Dataset records:
○ ○ ○ ○ ○ ○ ○

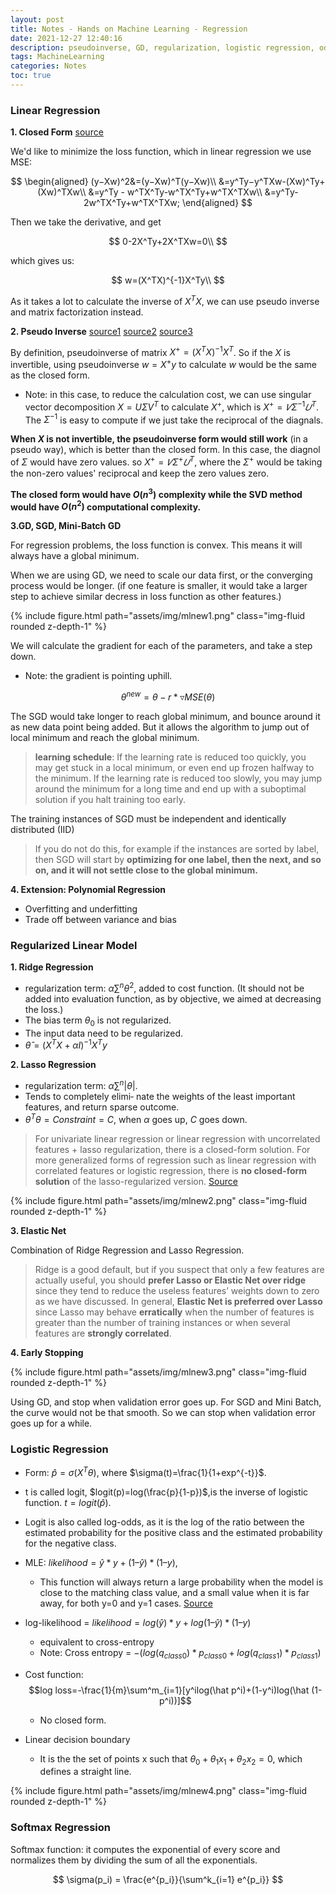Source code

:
 ```yaml
---
layout: post
title: Notes - Hands on Machine Learning - Regression
date: 2021-12-27 12:40:16
description: pseudoinverse, GD, regularization, logistic regression, odds
tags: MachineLearning
categories: Notes
toc: true
---
```


### Linear Regression

**1. Closed Form**
[source](https://brunomaga.github.io/Supervised-Learning)

We'd like to minimize the loss function, which in linear regression we use MSE:

$$
\begin{aligned}
(y−Xw)^2&=(y−Xw)^T(y−Xw)\\
&=y^Ty−y^TXw-(Xw)^Ty+(Xw)^TXw\\
&=y^Ty - w^TX^Ty-w^TX^Ty+w^TX^TXw\\
&=y^Ty-2w^TX^Ty+w^TX^TXw;
\end{aligned}
$$

Then we take the derivative, and get

$$
0-2X^Ty+2X^TXw=0\\
$$

which gives us:

$$
w=(X^TX)^{-1}X^Ty\\
$$

As it takes a lot to calculate the inverse of $X^TX$, we can use pseudo inverse and matrix factorization instead.

**2. Pseudo Inverse**
[source1](<https://en.wikipedia.org/wiki/Proofs_involving_the_Moore%E2%80%93Penrose_inverse#A+_=_(A*_A)+A*>)
[source2](https://spartanideas.msu.edu/2015/10/21/regression-via-pseudoinverse/)
[source3](https://mathformachines.com/posts/least-squares-with-the-mp-inverse/)

By definition, pseudoinverse of matrix $X^+=(X^TX)^{-1}X^T$. So if the $X$ is invertible, using pseudoinverse $w=X^+y$ to calculate $w$ would be the same as the closed form.

- Note: in this case, to reduce the calculation cost, we can use singular vector decomposition $X = UΣV^T$ to calculate $X^+$, which is $X^+ = 𝑉Σ^{−1}𝑈^T$. The $Σ^{−1}$ is easy to compute if we just take the reciprocal of the diagnals.

**When $X$ is not invertible, the pseudoinverse form would still work** (in a pseudo way), which is better than the closed form. In this case, the diagnol of $Σ$ would have zero values. so $X^+ = 𝑉Σ^{+}𝑈^T$, where the $Σ^{+}$ would be taking the non-zero values' reciprocal and keep the zero values zero.

**The closed form would have $O(n^3)$ complexity while the SVD method would have $O(n^2)$ computational complexity.**

**3.GD, SGD, Mini-Batch GD**

For regression problems, the loss function is convex. This means it will always have a global minimum.

When we are using GD, we need to scale our data first, or the converging process would be longer. (if one feature is smaller, it would take a larger step to achieve similar decress in loss function as other features.)

{% include figure.html path="assets/img/mlnew1.png" class="img-fluid rounded z-depth-1" %}

We will calculate the gradient for each of the parameters, and take a step down.

- Note: the gradient is pointing uphill.

$$
\theta^{new}=\theta - r * \triangledown MSE(\theta)
$$

The SGD would take longer to reach global minimum, and bounce around it as new data point being added. But it allows the algorithm to jump out of local minimum and reach the global minimum.

<blockquote>

**learning schedule**: If the learning rate is reduced too quickly, you may get stuck in a local minimum, or even end up frozen halfway to the minimum. If the learning rate is reduced too slowly, you may jump around the minimum for a long time and end up with a suboptimal solution if you halt training too early.

</blockquote>

The training instances of SGD must be independent and identically distributed (IID)

<blockquote>

If you do not do this, for example if the instances are sorted by label, then SGD will start by **optimizing for one label, then the next, and so on, and it will not settle close to the global minimum.**

</blockquote>

**4. Extension: Polynomial Regression**

- Overfitting and underfitting
- Trade off between variance and bias

### Regularized Linear Model

**1. Ridge Regression**

- regularization term: $\alpha\sum^n\theta^2$, added to cost function. (It should not be added into evaluation function, as by objective, we aimed at decreasing the loss.)
- The bias term $θ_0$ is not regularized.
- The input data need to be regularized.
- $\hat θ=(X^TX+\alpha I)^{−1} X^T y$

**2. Lasso Regression**

- regularization term: $\alpha\sum^n|\theta|$.
- Tends to completely elimi‐ nate the weights of the least important features, and return sparse outcome.
- $\theta^T\theta = Constraint = C$, when $\alpha$ goes up, $C$ goes down.

<blockquote>

For univariate linear regression or linear regression with uncorrelated features + lasso regularization, there is a closed-form solution. For more generalized forms of regression such as linear regression with correlated features or logistic regression, there is **no closed-form solution** of the lasso-regularized version. [Source](https://www.quora.com/Is-there-a-closed-form-solution-to-LASSO-regression)

</blockquote>

{% include figure.html path="assets/img/mlnew2.png" class="img-fluid rounded z-depth-1" %}

**3. Elastic Net**

Combination of Ridge Regression and Lasso Regression.

<blockquote>

Ridge is a good default, but if you suspect that only a few features are actually useful, you should **prefer Lasso or Elastic Net over ridge** since they tend to reduce the useless features’ weights down to zero as we have discussed. In general, **Elastic Net is preferred over Lasso** since Lasso may behave **erratically** when the number of features is greater than the number of training instances or when several features are **strongly correlated**.

</blockquote>

**4. Early Stopping**

{% include figure.html path="assets/img/mlnew3.png" class="img-fluid rounded z-depth-1" %}

Using GD, and stop when validation error goes up. For SGD and Mini Batch, the curve would not be that smooth. So we can stop when validation error goes up for a while.

### Logistic Regression

- Form: $\hat p = \sigma(X^T\theta)$, where $\sigma(t)=\frac{1}{1+exp^{-t}}$.

- t is called logit, $logit(p)=log(\frac{p}{1-p})$,is the inverse of logistic function. $t = logit(\hat p)$.

- Logit is also called log-odds, as it is the log of the ratio between the estimated probability for the positive class and the estimated probability for the negative class.

- MLE: $likelihood = \hat y * y + (1 – \hat y) * (1 – y)$,

  - This function will always return a large probability when the model is close to the matching class value, and a small value when it is far away, for both y=0 and y=1 cases. [Source](https://machinelearningmastery.com/logistic-regression-with-maximum-likelihood-estimation/)

- log-likelihood = $likelihood = log(\hat y) * y + log(1 – \hat y) * (1 – y)$

  - equivalent to cross-entropy
  - Note: Cross entropy = $-(log(q_{class0}) * p_{class0} + log(q_{class1}) * p_{class1})$

- Cost function: $$log loss=-\frac{1}{m}\sum^m_{i=1}[y^ilog(\hat p^i)+(1-y^i)log(\hat (1-p^i))]$$

  - No closed form.

- Linear decision boundary
  - It is the the set of points x such that $\theta_0 + \theta_1x_1 + \theta_2x_2 = 0$, which defines a straight line.

{% include figure.html path="assets/img/mlnew4.png" class="img-fluid rounded z-depth-1" %}

### Softmax Regression

Softmax function: it computes the exponential of every score and normalizes them by dividing the sum of all the exponentials.

$$
\sigma(p_i) = \frac{e^{p_i}}{\sum^k_{i=1} e^{p_i}}
$$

○ ○ ○ ○ ○ ○ ○

Your instructions:
The answer is one number: how many lines of the material above contain "Batch".

Answer below:
2